The objects in elements.columns come from a SQLAlchemy core table schema. So let’s say we have a table called guestbook that we want to query on the remote table.

guestbook = Table(
    "guestbook", metadata,
    Column("id", Integer, primary_key=True, nullable=False),
    Column("name", TEXT, nullable=False),
    Column("email", TEXT, nullable=False),
    Column("message", TEXT, nullable=False),
    Column("created_at", DateTime, nullable=False, server_default=func.now()),
)

To create the foreign table we can pass in the columns from the guestbook table instance here, like this guestbook.c. Calling the create_foreign_table function, it would look like this:

create_foreign_table("guestbook_fdw", guestbook.c, "remove_server", "public", "guestbook", metadata)

The current implementation of this foreign table DDL is incomplete. Currently it does not return a table that is queryable using SQLAlchemy Core or ORM. This is because I never intended to query the remote table directly. Instead, data would be queried from a materialized view based on the foreign table.

On a side note, the sqlalchemy-utils module contains DDL implementations for using materialization views.

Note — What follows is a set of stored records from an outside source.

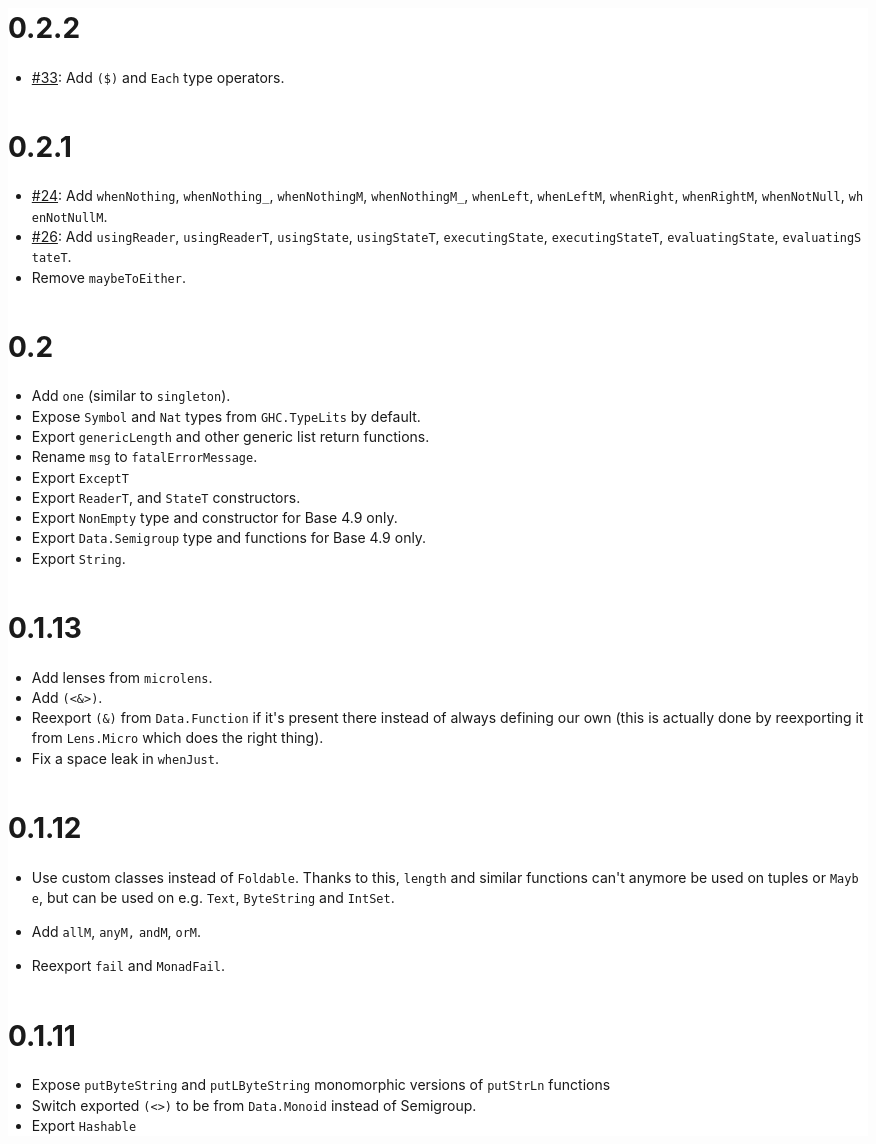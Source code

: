 0.2.2
=====

* [#33](https://github.com/serokell/universum/issues/33):
  Add `($)` and `Each` type operators.

0.2.1
=====

* [#24](https://github.com/serokell/universum/issues/26):
  Add `whenNothing`, `whenNothing_`, `whenNothingM`, `whenNothingM_`,
  `whenLeft`, `whenLeftM`, `whenRight`, `whenRightM`,
  `whenNotNull`, `whenNotNullM`.
* [#26](https://github.com/serokell/universum/issues/24):
   Add `usingReader`, `usingReaderT`,
       `usingState`, `usingStateT`,
       `executingState`, `executingStateT`,
       `evaluatingState`, `evaluatingStateT`.
* Remove `maybeToEither`.

0.2
===

* Add `one` (similar to `singleton`).
* Expose `Symbol` and `Nat` types from `GHC.TypeLits` by default.
* Export `genericLength` and other generic list return functions.
* Rename `msg` to `fatalErrorMessage`.
* Export `ExceptT`
* Export `ReaderT`, and `StateT` constructors.
* Export `NonEmpty` type and constructor for Base 4.9 only.
* Export `Data.Semigroup` type and functions for Base 4.9 only.
* Export `String`.

0.1.13
======

* Add lenses from `microlens`.
* Add `(<&>)`.
* Reexport `(&)` from `Data.Function` if it's present there instead
  of always defining our own (this is actually done by reexporting it
  from `Lens.Micro` which does the right thing).
* Fix a space leak in `whenJust`.

0.1.12
======

* Use custom classes instead of `Foldable`. Thanks to this, `length` and similar functions can't anymore be used on tuples or `Maybe`, but can be used on e.g. `Text`, `ByteString` and `IntSet`.

* Add `allM`, `anyM,` `andM`, `orM`.

* Reexport `fail` and `MonadFail`.

0.1.11
======

* Expose `putByteString` and `putLByteString` monomorphic versions of `putStrLn` functions
* Switch exported `(<>)` to be from `Data.Monoid` instead of Semigroup.
* Export `Hashable`
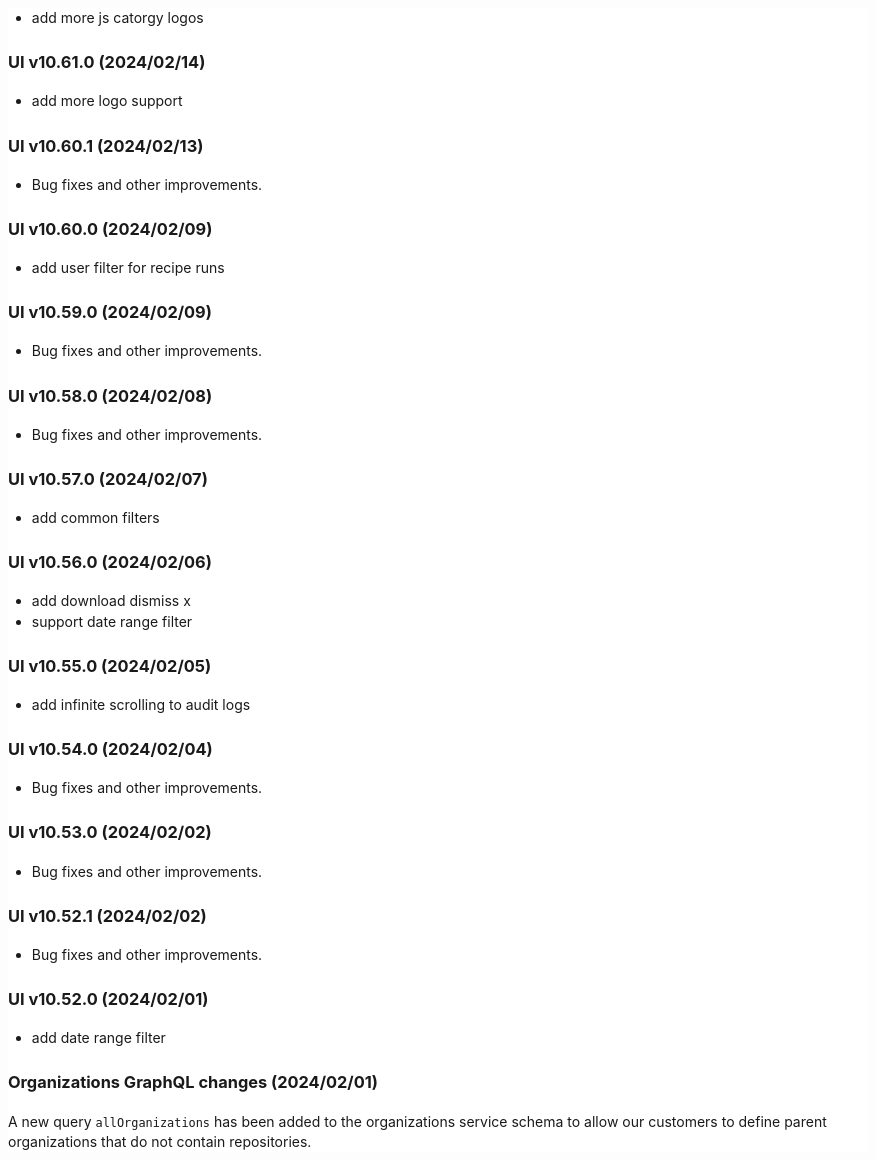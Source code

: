 * add more js catorgy logos

### UI v10.61.0 (2024/02/14)

* add more logo support

### UI v10.60.1 (2024/02/13)

* Bug fixes and other improvements.

### UI v10.60.0 (2024/02/09)

* add user filter for recipe runs

### UI v10.59.0 (2024/02/09)

* Bug fixes and other improvements.

### UI v10.58.0 (2024/02/08)

* Bug fixes and other improvements.

### UI v10.57.0 (2024/02/07)

* add common filters

### UI v10.56.0 (2024/02/06)

* add download dismiss x
* support date range filter

### UI v10.55.0 (2024/02/05)

* add infinite scrolling to audit logs

### UI v10.54.0 (2024/02/04)

* Bug fixes and other improvements.

### UI v10.53.0 (2024/02/02)

* Bug fixes and other improvements.

### UI v10.52.1 (2024/02/02)

* Bug fixes and other improvements.

### UI v10.52.0 (2024/02/01)

* add date range filter

### Organizations GraphQL changes (2024/02/01)

A new query `allOrganizations` has been added to the organizations service schema to allow our customers to define parent organizations that do not contain repositories.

DB Migrations with Alembic

Currently DB migrations would not be triggered with the creation of the above DDL elements.

In this case, I felt it would be simple enough to use op.execute to write out the necessary commands manually in the Alembic migration file. To avoid, hardcoding remote servers and credentials, you can import your settings via environment variables or configuration files.